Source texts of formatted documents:
════════

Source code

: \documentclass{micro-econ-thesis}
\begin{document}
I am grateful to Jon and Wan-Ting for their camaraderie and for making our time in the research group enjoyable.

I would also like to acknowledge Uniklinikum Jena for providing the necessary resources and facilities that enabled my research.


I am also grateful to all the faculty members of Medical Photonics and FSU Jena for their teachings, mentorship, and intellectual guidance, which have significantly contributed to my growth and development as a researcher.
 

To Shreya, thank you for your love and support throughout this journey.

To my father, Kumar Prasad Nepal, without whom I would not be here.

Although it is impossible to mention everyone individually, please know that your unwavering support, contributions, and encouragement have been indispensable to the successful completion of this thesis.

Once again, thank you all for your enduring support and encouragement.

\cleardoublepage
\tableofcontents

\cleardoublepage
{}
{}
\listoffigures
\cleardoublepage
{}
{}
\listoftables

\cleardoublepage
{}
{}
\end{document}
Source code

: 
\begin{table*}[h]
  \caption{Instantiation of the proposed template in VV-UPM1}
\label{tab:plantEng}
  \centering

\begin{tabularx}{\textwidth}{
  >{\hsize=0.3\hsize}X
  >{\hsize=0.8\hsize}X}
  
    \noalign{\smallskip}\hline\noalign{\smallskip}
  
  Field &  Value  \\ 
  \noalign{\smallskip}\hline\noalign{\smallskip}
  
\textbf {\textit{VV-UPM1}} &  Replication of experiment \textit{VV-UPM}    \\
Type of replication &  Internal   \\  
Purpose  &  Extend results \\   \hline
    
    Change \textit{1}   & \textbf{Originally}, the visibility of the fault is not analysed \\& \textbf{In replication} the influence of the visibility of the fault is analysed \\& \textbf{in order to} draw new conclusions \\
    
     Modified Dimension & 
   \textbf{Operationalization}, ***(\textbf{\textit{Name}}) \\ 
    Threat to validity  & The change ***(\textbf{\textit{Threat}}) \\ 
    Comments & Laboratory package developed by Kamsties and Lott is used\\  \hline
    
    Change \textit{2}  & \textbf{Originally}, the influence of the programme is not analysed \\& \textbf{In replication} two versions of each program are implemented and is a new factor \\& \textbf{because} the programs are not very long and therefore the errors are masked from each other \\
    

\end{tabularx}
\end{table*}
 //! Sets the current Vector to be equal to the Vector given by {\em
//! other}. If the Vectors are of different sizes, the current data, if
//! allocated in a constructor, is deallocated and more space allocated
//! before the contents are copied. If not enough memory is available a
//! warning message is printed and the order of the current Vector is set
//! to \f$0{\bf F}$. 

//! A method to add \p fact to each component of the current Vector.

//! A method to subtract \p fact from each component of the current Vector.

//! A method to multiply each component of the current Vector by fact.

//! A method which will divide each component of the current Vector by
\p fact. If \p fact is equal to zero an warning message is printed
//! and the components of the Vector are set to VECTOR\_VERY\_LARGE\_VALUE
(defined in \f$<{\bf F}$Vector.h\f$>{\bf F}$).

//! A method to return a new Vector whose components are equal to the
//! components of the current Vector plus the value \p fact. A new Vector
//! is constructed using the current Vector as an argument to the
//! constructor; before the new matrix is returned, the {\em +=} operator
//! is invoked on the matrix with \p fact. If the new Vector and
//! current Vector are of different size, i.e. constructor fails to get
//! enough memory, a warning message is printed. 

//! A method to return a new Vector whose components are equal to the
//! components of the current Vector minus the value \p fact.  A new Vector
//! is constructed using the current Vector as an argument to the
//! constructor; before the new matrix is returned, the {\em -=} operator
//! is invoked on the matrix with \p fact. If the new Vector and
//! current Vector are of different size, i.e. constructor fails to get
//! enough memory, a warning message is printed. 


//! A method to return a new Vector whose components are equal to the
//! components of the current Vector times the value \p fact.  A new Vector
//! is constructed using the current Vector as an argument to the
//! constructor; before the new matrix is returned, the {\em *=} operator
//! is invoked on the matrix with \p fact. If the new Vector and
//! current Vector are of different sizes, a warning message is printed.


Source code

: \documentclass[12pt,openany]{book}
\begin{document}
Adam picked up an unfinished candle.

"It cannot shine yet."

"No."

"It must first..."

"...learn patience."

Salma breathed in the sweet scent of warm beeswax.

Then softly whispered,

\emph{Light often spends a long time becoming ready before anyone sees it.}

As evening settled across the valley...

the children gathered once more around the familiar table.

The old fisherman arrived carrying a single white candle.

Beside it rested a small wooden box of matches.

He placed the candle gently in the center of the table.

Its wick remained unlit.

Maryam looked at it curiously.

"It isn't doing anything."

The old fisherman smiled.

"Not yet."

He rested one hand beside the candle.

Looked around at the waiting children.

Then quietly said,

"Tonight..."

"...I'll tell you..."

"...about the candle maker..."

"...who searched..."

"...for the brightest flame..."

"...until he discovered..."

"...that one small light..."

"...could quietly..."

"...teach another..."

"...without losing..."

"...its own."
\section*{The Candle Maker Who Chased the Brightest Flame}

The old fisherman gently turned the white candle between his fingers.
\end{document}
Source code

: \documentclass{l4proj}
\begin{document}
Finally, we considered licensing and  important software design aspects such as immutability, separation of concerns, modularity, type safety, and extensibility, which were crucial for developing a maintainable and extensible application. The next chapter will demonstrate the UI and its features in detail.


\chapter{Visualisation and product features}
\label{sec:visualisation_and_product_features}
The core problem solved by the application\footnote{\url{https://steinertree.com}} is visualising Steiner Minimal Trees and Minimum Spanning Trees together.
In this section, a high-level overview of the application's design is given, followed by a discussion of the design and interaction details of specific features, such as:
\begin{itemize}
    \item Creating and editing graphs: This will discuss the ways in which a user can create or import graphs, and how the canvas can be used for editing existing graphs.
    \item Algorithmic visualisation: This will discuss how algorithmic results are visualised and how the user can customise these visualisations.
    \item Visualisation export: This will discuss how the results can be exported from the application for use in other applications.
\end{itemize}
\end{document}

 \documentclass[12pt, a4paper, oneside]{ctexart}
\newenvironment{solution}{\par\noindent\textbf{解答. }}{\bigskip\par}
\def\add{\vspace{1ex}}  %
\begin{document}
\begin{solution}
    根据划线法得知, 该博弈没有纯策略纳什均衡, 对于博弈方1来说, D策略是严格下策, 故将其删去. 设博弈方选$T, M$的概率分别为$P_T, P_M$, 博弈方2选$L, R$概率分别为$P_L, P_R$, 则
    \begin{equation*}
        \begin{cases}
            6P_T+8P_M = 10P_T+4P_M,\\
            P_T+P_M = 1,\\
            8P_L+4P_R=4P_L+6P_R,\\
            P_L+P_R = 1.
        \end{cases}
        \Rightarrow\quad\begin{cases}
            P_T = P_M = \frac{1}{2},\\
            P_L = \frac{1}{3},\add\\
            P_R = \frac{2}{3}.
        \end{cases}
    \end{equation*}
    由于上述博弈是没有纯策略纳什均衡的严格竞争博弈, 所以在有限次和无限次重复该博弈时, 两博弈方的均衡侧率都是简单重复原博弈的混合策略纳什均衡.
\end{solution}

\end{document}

════════

TASK STATEMENT: Find the word "rested" in the data and copy out each line where it turns up.

ANSWER TO THIS PROBLEM:
Beside it rested a small wooden box of matches.
He rested one hand beside the candle.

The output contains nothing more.